As Metz explains, the power of the filmmaker is his ability to influence society through the film's discourse, but in so much as "the very principle of its effectiveness as discourse, is precisely that it obliterates all traces of the enunciation and masquerades as a story"(544). He further explains the separation between the theater and film. Within the theater there is a much greater sense of a group understanding, as the viewer is acutely aware of the rest of the audience, and the actors are clearly aware of the eyes watching their performance: "the theater still retains... something of its Greek origins... when a whole population put itself on display for its own environment"(546). Within film, the gaze its much more individualized and voyeuristic. The character in film (referred to as the "exhibited partner") "knows that he is being looked at, wants this to happen, and identifies with the voyeur whose object he is but who also constitutes him as subject"(546). To sum up, Metz argues that "film is not exhibitionism. I watch it, but it doesn't watch me watching it. Nevertheless, it knows I am watching it. But it doesn't want to know." The satisfaction for this voyeurism relies on the viewer's awareness that "the object [he is] watching is unaware of being watched"(547).
Thus, Metz paints of picture of the fundamental structure of film not too far off from our perspective of dreams - where a being (the sleeper) essentially views a complex story camouflaging a deeper meaning (similar to cinematic discourse), and while the lucent dreamer is quite aware of the story taking place in his mind, the "characters" acting out in this story are wholly unaware of being watched and surveyed.
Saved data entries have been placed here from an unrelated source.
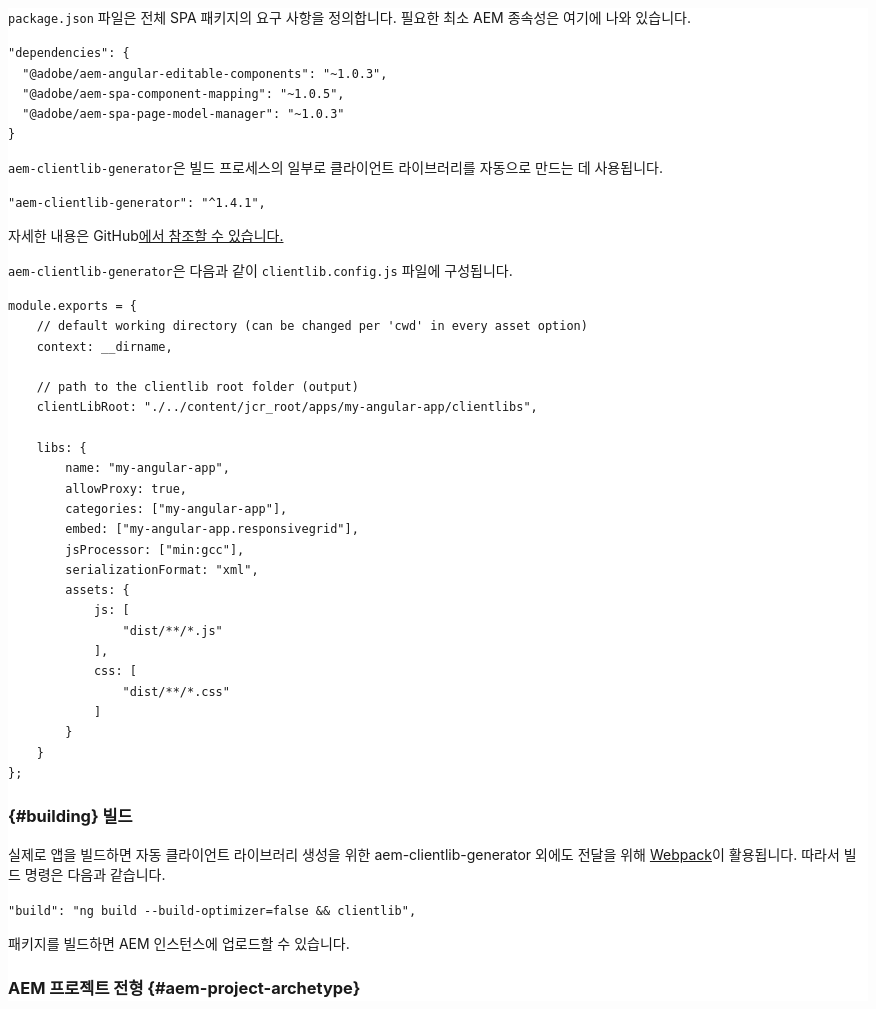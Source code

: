 `package.json` 파일은 전체 SPA 패키지의 요구 사항을 정의합니다. 필요한 최소 AEM 종속성은 여기에 나와 있습니다.

```
"dependencies": {
  "@adobe/aem-angular-editable-components": "~1.0.3",
  "@adobe/aem-spa-component-mapping": "~1.0.5",
  "@adobe/aem-spa-page-model-manager": "~1.0.3"
}
```

`aem-clientlib-generator`은 빌드 프로세스의 일부로 클라이언트 라이브러리를 자동으로 만드는 데 사용됩니다.

`"aem-clientlib-generator": "^1.4.1",`

자세한 내용은 GitHub[에서 참조할 수 있습니다.](https://github.com/wcm-io-frontend/aem-clientlib-generator)

`aem-clientlib-generator`은 다음과 같이 `clientlib.config.js` 파일에 구성됩니다.

```
module.exports = {
    // default working directory (can be changed per 'cwd' in every asset option)
    context: __dirname,

    // path to the clientlib root folder (output)
    clientLibRoot: "./../content/jcr_root/apps/my-angular-app/clientlibs",

    libs: {
        name: "my-angular-app",
        allowProxy: true,
        categories: ["my-angular-app"],
        embed: ["my-angular-app.responsivegrid"],
        jsProcessor: ["min:gcc"],
        serializationFormat: "xml",
        assets: {
            js: [
                "dist/**/*.js"
            ],
            css: [
                "dist/**/*.css"
            ]
        }
    }
};
```

### {#building} 빌드

실제로 앱을 빌드하면 자동 클라이언트 라이브러리 생성을 위한 aem-clientlib-generator 외에도 전달을 위해 [Webpack](https://webpack.js.org/)이 활용됩니다. 따라서 빌드 명령은 다음과 같습니다.

`"build": "ng build --build-optimizer=false && clientlib",`

패키지를 빌드하면 AEM 인스턴스에 업로드할 수 있습니다.

### AEM 프로젝트 전형 {#aem-project-archetype}
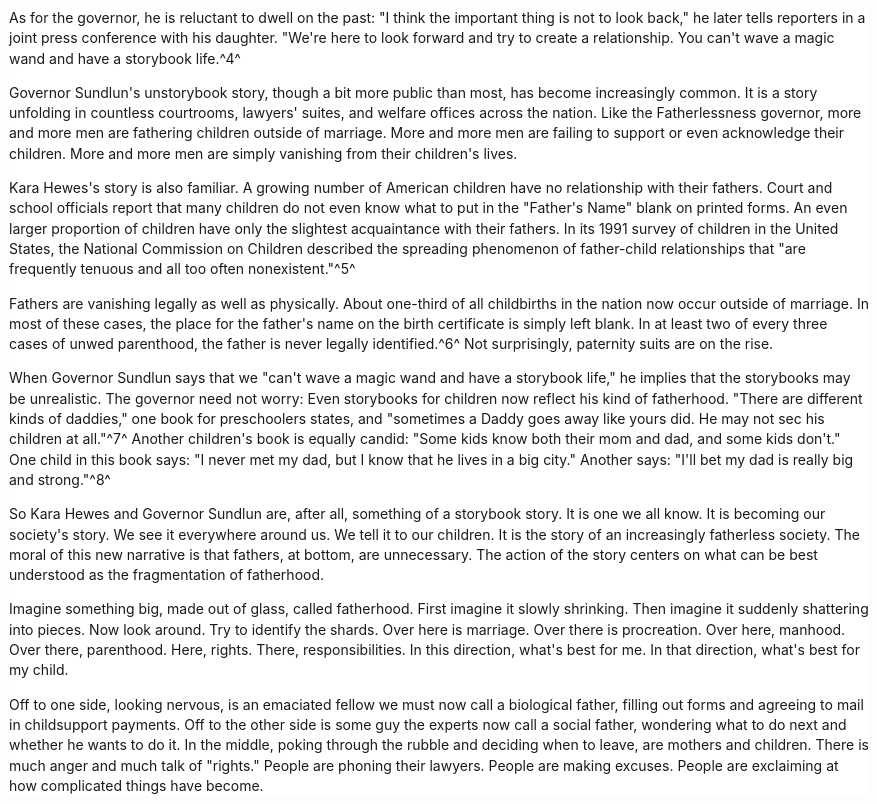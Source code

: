 As for the governor, he is reluctant to dwell on the past: "I think the
important thing is not to look back," he later tells reporters in a joint press
conference with his daughter. "We're here to look forward and try to create
a relationship. You can't wave a magic wand and have a storybook life.^4^

Governor Sundlun's unstorybook story, though a bit more public than
most, has become increasingly common. It is a story unfolding in countless
courtrooms, lawyers' suites, and welfare offices across the nation. 
Like the Fatherlessness governor, more and more men are fathering 
children outside of marriage.
More and more men are failing to support or even acknowledge their children. 
More and more men are simply vanishing from their children's lives.

Kara Hewes's story is also familiar. A growing number of American children 
have no relationship with their fathers. Court and school officials
report that many children do not even know what to put in the "Father's
Name" blank on printed forms. An even larger proportion of children
have only the slightest acquaintance with their fathers. In its 1991 survey of
children in the United States, the National Commission on Children
described the spreading phenomenon of father-child relationships that
"are frequently tenuous and all too often nonexistent."^5^

Fathers are vanishing legally as well as physically. About one-third of all
childbirths in the nation now occur outside of marriage. In most of these
cases, the place for the father's name on the birth certificate is simply left
blank. In at least two of every three cases of unwed parenthood, the father
is never legally identified.^6^ Not surprisingly, paternity suits are on the rise.

When Governor Sundlun says that we "can't wave a magic wand and
have a storybook life," he implies that the storybooks may be unrealistic.
The governor need not worry: Even storybooks for children now reflect
his kind of fatherhood. "There are different kinds of daddies," one book
for preschoolers states, and "sometimes a Daddy goes away like yours did.
He may not sec his children at all."^7^ Another children's book is equally
candid: "Some kids know both their mom and dad, and some kids don't."
One child in this book says: "I never met my dad, but I know that he lives
in a big city." Another says: "I'll bet my dad is really big and strong."^8^

So Kara Hewes and Governor Sundlun are, after all, something of a
storybook story. It is one we all know. It is becoming our society's story.
We see it everywhere around us. We tell it to our children. It is the story of
an increasingly fatherless society. The moral of this new narrative is that
fathers, at bottom, are unnecessary. The action of the story centers on what
can be best understood as the fragmentation of fatherhood.

Imagine something big, made out of glass, called fatherhood. First
imagine it slowly shrinking. Then imagine it suddenly shattering into
pieces. Now look around. Try to identify the shards. Over here is marriage.
Over there is procreation. Over here, manhood. Over there, parenthood.
Here, rights. There, responsibilities. In this direction, what's best for me.
In that direction, what's best for my child.

Off to one side, looking nervous, is an emaciated fellow we must now
call a biological father, filling out forms and agreeing to mail in childsupport
payments. Off to the other side is some guy the experts now call a
social father, wondering what to do next and whether he wants to do it. In
the middle, poking through the rubble and deciding when to leave, are
mothers and children. There is much anger and much talk of "rights."
People are phoning their lawyers. People are making excuses. People are
exclaiming at how complicated things have become.

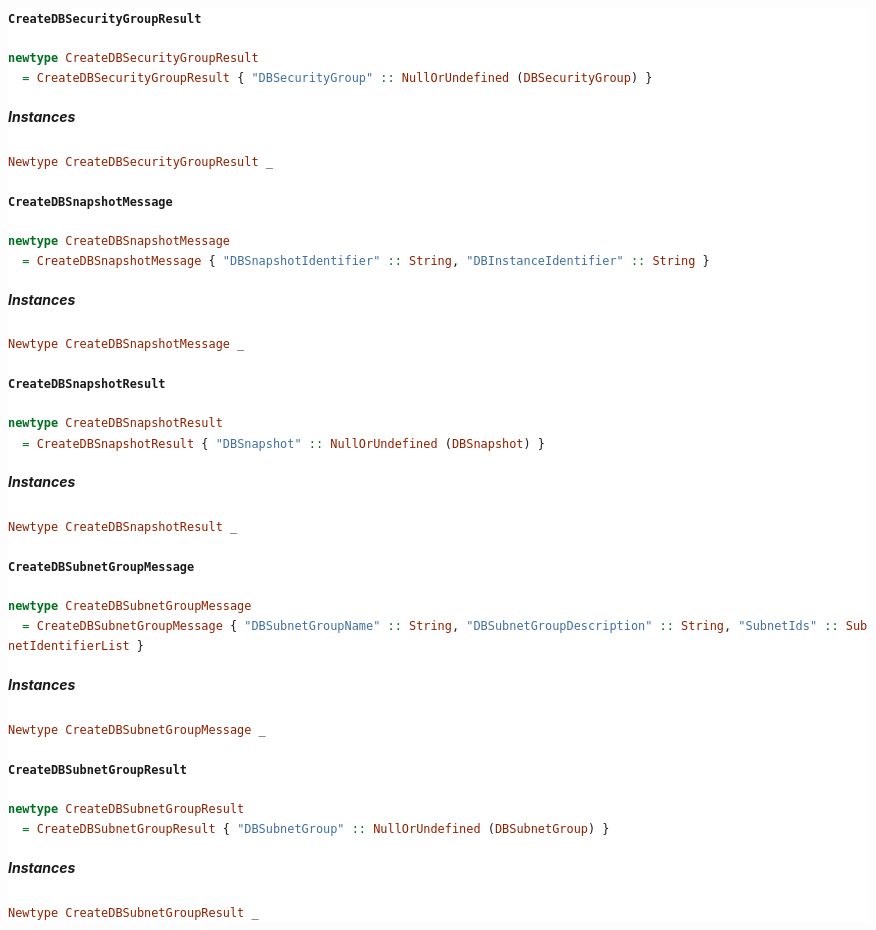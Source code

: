 #### `CreateDBSecurityGroupResult`

``` purescript
newtype CreateDBSecurityGroupResult
  = CreateDBSecurityGroupResult { "DBSecurityGroup" :: NullOrUndefined (DBSecurityGroup) }
```

##### Instances
``` purescript
Newtype CreateDBSecurityGroupResult _
```

#### `CreateDBSnapshotMessage`

``` purescript
newtype CreateDBSnapshotMessage
  = CreateDBSnapshotMessage { "DBSnapshotIdentifier" :: String, "DBInstanceIdentifier" :: String }
```

##### Instances
``` purescript
Newtype CreateDBSnapshotMessage _
```

#### `CreateDBSnapshotResult`

``` purescript
newtype CreateDBSnapshotResult
  = CreateDBSnapshotResult { "DBSnapshot" :: NullOrUndefined (DBSnapshot) }
```

##### Instances
``` purescript
Newtype CreateDBSnapshotResult _
```

#### `CreateDBSubnetGroupMessage`

``` purescript
newtype CreateDBSubnetGroupMessage
  = CreateDBSubnetGroupMessage { "DBSubnetGroupName" :: String, "DBSubnetGroupDescription" :: String, "SubnetIds" :: SubnetIdentifierList }
```

##### Instances
``` purescript
Newtype CreateDBSubnetGroupMessage _
```

#### `CreateDBSubnetGroupResult`

``` purescript
newtype CreateDBSubnetGroupResult
  = CreateDBSubnetGroupResult { "DBSubnetGroup" :: NullOrUndefined (DBSubnetGroup) }
```

##### Instances
``` purescript
Newtype CreateDBSubnetGroupResult _
```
Metz goes on to strengthen this discourse/dream relationship by establishing a deeper connection between the audience member and a dreamer: "the institution of the cinema requires a silent, motionless spectator (a vacant spectator) constantly in a sub-motor and hyper-perceptive state"(548). He further adds that "insofar as it abolishes all traces of the subject of enunciation , the traditional film succeeds in giving the impression that he is himself the subject"(548). Given these descriptions, it appears as if Metz likens the film spectator very much to a conscious dream observer, one who allows the story of a dream to unfold while remaining distinctly aware of the deeper meanings rooted in the characters and actions of the dream's "discourse."
In his study of dream manifestations in the subconscious, Freud examines how dreams increase in complexity with age. While young children appear to dream mainly in a genre he names "wish fulfillments" - which are essentially simply straightforward dreams to satisfy the subconscious desires, such as eating candy that may be off limits in real life - adults tend to manifest their thoughts in deeply, seemingly unintelligible (at first glance, anyway) reflections. Freud explains that "the material employed in dream representation consists principally, though not exclusively, of situations and of sensory images, mostly of a visual character"(24) - thereby comparing the participants of a dream to the actors of a film portraying characters for an audience of which by definition they are unaware. Freud determines that dreams, as Metz says of film, convey "a thought expressed in the optative that has been replaced by a representation in the present tense"(25).
Freud further touches on the presence of a "language" of dreams, similar to the language of film we have studied (for example: a genre such as Film Noir comes complete with its own coded language for understanding through the use of lighting/shade, cigarettes and smooth-talking detectives). In Freud's concept of dreams, "a large part of dream work consists in the creation of intermediate thoughts of this kind which are highly ingenious... these then form a link between the common representation in the manifest content of the dream and the dream thoughts"(29). He discusses various examples of this presence of a common language linking ideas in dreams such as "the combination of different persons into a single representative in the content of the dream"(30). He explains this dream language to be made up of "collective" and "composite figures." This language within dreams, like that of film, presents us with seemingly infinite possibilities of discourse: "in dreams fresh composite forms are being perpetually constructed in an inexhaustible variety," adding later "we are all of us familiar with such structures from our own dreams"(30).
Freud argues that the key to unlocking meaning in dreams is through "condensation" and "transformation of thoughts into situations" which he refers to as "dramatization." These forms of deriving meaning from distinct language of dreams is nearly identical to Metz's concept of discovering discourse through film's story using knowledge of cinematic language. Thus, through these comparisons, we are able to understand the latent connection between dreams and film. The art of dreaming is therefore inexorably linked to the concepts and basis of the cinema.